More than a dozen of the protesters occupied the rooftops of three homes in the street - to no avail. They were brought down, the inside of the houses cleared and three arrests were made. More than 100 demonstrators were present.

The protesters say they have delayed the construction of the pounds 200m road scheme by five months but defeat now appears to be looming. 'I'm afraid the contractors and the Department of Transport are steam-rollering us,' said campaigner Paul Dennison. 'They're on a bit of a roll.'

Trees, condemned homes and even the gardens of houses which have already been demolished along the four-mile line of the link road have been occupied. One by one they have fallen this year, including the Free State of Wanstonia established near Wanstead Tube station.

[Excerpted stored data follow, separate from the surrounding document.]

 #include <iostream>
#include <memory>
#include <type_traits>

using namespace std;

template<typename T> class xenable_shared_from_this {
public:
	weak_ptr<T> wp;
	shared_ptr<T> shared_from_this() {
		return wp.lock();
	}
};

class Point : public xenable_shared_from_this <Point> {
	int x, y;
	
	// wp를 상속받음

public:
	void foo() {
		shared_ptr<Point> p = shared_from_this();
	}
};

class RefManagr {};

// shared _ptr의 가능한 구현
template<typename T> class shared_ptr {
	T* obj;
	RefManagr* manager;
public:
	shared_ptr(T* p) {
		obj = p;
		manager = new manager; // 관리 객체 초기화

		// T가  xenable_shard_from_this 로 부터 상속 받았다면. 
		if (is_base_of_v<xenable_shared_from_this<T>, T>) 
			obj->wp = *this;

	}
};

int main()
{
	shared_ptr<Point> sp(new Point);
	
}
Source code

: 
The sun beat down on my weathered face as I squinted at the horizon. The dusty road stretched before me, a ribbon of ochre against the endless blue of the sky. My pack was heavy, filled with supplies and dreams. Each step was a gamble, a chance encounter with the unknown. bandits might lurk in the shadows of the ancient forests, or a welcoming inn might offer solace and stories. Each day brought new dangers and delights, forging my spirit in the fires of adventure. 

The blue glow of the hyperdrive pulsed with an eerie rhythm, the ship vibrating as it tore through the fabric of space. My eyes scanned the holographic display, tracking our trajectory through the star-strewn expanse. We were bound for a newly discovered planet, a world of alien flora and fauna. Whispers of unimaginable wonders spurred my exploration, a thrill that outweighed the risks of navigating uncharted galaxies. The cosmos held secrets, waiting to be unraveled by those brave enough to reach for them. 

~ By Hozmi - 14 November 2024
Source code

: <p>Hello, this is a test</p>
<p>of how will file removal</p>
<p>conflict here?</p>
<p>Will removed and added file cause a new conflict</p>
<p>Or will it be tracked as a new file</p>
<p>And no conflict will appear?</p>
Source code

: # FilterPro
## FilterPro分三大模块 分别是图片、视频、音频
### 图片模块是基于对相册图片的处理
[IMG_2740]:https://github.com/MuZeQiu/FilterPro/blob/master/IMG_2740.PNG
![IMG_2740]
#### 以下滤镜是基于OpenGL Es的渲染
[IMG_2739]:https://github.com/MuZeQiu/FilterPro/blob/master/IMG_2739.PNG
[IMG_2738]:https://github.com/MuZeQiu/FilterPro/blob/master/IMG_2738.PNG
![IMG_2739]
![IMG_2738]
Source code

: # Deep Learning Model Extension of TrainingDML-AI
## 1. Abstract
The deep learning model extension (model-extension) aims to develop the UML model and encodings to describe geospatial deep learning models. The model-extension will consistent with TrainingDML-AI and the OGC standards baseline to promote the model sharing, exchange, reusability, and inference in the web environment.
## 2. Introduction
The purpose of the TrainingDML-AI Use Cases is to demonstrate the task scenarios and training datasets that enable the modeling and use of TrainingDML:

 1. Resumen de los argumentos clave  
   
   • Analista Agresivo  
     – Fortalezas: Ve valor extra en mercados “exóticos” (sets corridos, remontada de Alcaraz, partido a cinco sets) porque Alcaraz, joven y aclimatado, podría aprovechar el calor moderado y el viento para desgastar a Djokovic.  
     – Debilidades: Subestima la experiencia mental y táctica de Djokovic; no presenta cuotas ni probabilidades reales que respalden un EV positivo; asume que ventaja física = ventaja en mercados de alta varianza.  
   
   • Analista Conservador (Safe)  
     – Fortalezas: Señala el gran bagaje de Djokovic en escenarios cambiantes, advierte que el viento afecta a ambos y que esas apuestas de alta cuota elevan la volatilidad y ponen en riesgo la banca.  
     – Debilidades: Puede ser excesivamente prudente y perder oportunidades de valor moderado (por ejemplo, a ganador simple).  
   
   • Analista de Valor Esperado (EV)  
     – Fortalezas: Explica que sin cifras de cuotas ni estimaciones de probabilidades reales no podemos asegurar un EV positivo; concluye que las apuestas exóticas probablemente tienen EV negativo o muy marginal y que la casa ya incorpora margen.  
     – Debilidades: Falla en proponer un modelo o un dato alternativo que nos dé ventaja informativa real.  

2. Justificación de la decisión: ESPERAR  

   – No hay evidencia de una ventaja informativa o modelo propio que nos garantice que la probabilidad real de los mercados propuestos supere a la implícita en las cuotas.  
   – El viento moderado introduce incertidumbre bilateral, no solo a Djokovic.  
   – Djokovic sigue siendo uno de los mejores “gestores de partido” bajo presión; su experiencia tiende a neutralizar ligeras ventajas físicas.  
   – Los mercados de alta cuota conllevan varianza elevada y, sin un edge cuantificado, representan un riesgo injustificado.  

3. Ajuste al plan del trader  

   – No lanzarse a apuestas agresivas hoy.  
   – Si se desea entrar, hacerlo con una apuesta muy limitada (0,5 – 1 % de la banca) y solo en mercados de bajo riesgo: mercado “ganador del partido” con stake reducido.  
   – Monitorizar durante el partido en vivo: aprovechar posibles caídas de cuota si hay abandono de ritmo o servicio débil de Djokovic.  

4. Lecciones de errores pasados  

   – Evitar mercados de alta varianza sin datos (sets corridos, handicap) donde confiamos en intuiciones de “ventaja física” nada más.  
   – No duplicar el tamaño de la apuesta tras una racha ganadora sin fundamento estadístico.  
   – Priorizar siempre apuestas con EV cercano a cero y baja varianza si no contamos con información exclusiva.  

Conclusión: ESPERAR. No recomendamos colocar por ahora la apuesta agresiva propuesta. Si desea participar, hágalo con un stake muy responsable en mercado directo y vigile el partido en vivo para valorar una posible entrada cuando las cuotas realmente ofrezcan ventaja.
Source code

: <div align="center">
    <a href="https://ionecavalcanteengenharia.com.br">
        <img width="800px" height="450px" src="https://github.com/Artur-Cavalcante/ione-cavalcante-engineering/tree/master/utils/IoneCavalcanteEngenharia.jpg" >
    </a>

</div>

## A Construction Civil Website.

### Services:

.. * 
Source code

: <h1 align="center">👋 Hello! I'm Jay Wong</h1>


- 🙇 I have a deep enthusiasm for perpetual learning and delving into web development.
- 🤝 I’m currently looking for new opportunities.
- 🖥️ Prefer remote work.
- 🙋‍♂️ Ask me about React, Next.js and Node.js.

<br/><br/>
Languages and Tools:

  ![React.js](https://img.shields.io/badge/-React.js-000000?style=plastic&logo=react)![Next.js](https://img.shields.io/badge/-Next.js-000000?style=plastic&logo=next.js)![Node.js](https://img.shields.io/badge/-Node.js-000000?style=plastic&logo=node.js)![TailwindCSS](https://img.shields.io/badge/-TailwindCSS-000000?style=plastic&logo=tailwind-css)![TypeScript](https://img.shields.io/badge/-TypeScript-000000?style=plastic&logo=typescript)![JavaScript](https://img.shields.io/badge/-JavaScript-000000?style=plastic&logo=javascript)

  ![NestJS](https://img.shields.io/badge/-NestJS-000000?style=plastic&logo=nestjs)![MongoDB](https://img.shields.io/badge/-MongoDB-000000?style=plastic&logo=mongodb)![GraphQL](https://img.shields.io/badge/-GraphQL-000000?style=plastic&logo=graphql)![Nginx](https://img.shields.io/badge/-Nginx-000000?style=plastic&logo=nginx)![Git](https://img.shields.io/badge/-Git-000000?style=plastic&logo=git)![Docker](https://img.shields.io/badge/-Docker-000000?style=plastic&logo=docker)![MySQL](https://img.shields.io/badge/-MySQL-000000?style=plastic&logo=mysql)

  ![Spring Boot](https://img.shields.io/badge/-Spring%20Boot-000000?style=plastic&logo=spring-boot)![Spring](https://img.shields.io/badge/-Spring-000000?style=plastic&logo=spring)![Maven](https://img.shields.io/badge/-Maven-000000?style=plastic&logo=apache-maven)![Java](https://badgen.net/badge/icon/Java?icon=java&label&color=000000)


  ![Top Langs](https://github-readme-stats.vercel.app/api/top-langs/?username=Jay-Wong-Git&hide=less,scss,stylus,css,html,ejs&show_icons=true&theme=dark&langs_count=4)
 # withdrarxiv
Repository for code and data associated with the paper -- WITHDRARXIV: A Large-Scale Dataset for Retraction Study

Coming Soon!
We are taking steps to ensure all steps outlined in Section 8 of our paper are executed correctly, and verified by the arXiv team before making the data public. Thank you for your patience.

Last week was filled with setbacks for the resistance campaign. A small patch of woodland seized by the road-builders near the Green Man roundabout, between Wanstead and Leytonstone, was cleared of squatters. So were some occupied gardens in nearby Fillebrook Road. The High Court also awarded injunctions against nine protesters restraining them from further action.

Claremont Road in Leytonstone should be the link road's Alamo. Although protesters have been evicted from a few houses in that street, 20 have been occupied and several are heavily fortified.

There are wooden defence towers projecting above the rooftops and chimney pots filled with concrete, to which protesters will chain themselves. There are even 'lock on' points in the road where protesters will chain themselves. They want to prevent the arrival of the specialised trucks with hydraulic platforms which are used to seize rooftop protesters.

'Claremont Road is our last stand - there's nowhere else very obvious to squat,' said Mr Dennison.

The Department of Transport yesterday said the road scheme had not been delayed at all and was on course for completion in 1997.

The campaigners concede that it is fortunate no one has been killed in the rooftop struggles between evictors and protesters. The anti-link road campaign has been the most militant and hard-fought in Britain. Even the roof of the previous Secretary of State for Transport, John MacGregor, was occupied for several hours one summer morning.